1

I am experiencing a very complicated issue with Kubernetes in my production environments losing all their Agent Nodes, they change from Ready to NotReady, all the pods change from Running to NodeLost state. I have discovered that Kubernetes is making intensive usage of disks:

Agent Node Usage

Agent Node Usage 2

Kubectl get nodes

enter image description here

My cluster is deployed using acs-engine 0.17.0 (and I tested previous versions too and the same happened).

On the other hand, we decided to deploy the Standard_DS2_VX VM series which contains Premium disks and we incresed the IOPS to 2000 (It was previously under 500 IOPS) and same thing happened. I am going to try with a higher number now.
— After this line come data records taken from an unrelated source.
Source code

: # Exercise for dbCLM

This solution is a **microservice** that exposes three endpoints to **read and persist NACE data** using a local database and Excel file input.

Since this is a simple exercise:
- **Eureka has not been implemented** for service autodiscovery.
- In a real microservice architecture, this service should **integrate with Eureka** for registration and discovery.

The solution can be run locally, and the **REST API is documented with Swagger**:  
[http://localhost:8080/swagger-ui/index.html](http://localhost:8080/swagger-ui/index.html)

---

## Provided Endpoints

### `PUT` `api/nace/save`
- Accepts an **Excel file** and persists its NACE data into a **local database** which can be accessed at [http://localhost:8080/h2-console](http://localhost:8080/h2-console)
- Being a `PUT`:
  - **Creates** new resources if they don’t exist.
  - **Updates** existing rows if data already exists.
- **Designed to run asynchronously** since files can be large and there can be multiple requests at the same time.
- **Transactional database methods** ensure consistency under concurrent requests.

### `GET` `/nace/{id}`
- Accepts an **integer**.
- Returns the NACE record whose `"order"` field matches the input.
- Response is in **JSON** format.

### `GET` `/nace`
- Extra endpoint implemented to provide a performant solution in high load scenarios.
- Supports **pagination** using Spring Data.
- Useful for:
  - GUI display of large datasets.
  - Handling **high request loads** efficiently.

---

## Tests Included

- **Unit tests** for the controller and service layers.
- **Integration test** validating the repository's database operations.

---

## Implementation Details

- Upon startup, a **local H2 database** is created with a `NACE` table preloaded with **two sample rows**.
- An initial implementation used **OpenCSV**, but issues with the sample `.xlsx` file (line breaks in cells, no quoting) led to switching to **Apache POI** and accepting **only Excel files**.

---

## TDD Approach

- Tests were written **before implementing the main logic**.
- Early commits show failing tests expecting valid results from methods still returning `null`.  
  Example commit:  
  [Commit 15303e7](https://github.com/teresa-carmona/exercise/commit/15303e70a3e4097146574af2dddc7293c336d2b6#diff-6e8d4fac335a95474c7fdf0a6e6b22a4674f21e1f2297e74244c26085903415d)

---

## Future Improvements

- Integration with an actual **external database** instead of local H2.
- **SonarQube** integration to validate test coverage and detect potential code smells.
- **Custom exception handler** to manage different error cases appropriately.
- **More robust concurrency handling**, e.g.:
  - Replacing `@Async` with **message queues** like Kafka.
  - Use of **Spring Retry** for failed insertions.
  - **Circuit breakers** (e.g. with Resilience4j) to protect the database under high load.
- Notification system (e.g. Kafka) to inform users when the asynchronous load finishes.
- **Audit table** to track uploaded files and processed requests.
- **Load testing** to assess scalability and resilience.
Any help on this will be appreaciated.

Amrit
  • 1,964
  • 19
  • 25
  • We faced the same issue on acs. The support couldn’t do much and recommend to create new cluster! We increased IO as well with bigger machines. But nothing worked. – Amrit May 23 '18 at 05:57
  • Thanks for comment this out. Hey how did you proceed with this? Do you still run under kubernetes? I could not receive well answers on this from the community. We are running almost 3 weeks and we created at least 5 times the cluster changing parts of hardware. Nothing worked. – Hugo Marcelo Del Negro May 23 '18 at 13:05
  • I recreated the clusters with bigger VMs (more i/o etc.) that kind of fixed it temporarily. You can do the same and pick the max IO you can afford for the time being. Also we have i/o metrics which pushes alerts to our team chat app. This helps to fix before production goes down. We then scale up the cluster. So that k8s reschedules pods to healthy nodes. Also we run multiple replicas of each app on every node - keeps the service stable on node failures. Not sure if it’s an Azure issue, but we are thinking of migrating to AWS. – Amrit May 23 '18 at 13:11
  • Azure have a lot of issues - may be an internal azure process is creating this mess, like https://github.com/Microsoft/OMS-Agent-for-Linux/issues/632 . I tried to track this culprit down but failed and eventually gave up. We even “bought” tech support subscription from Azure for this issue - but of no use. – Amrit May 23 '18 at 13:21
  • I am thinking on moving to AWS as well or GCP, I posted an issue into Kubernetes Github showing this in order to verify that it is not going to happen in another cloud provider as well. Please if you have 5 minutes give me some support there https://github.com/kubernetes/kubernetes/issues/64108 to push this response and realize how good is moving around another cloud provider... – Hugo Marcelo Del Negro May 23 '18 at 13:52

1 Answers1

0

It was a microservice exhauting resources and then Kubernetes just halt the nodes. We have worked on establishing resources/limits based so we can avoid the entire cluster disruption.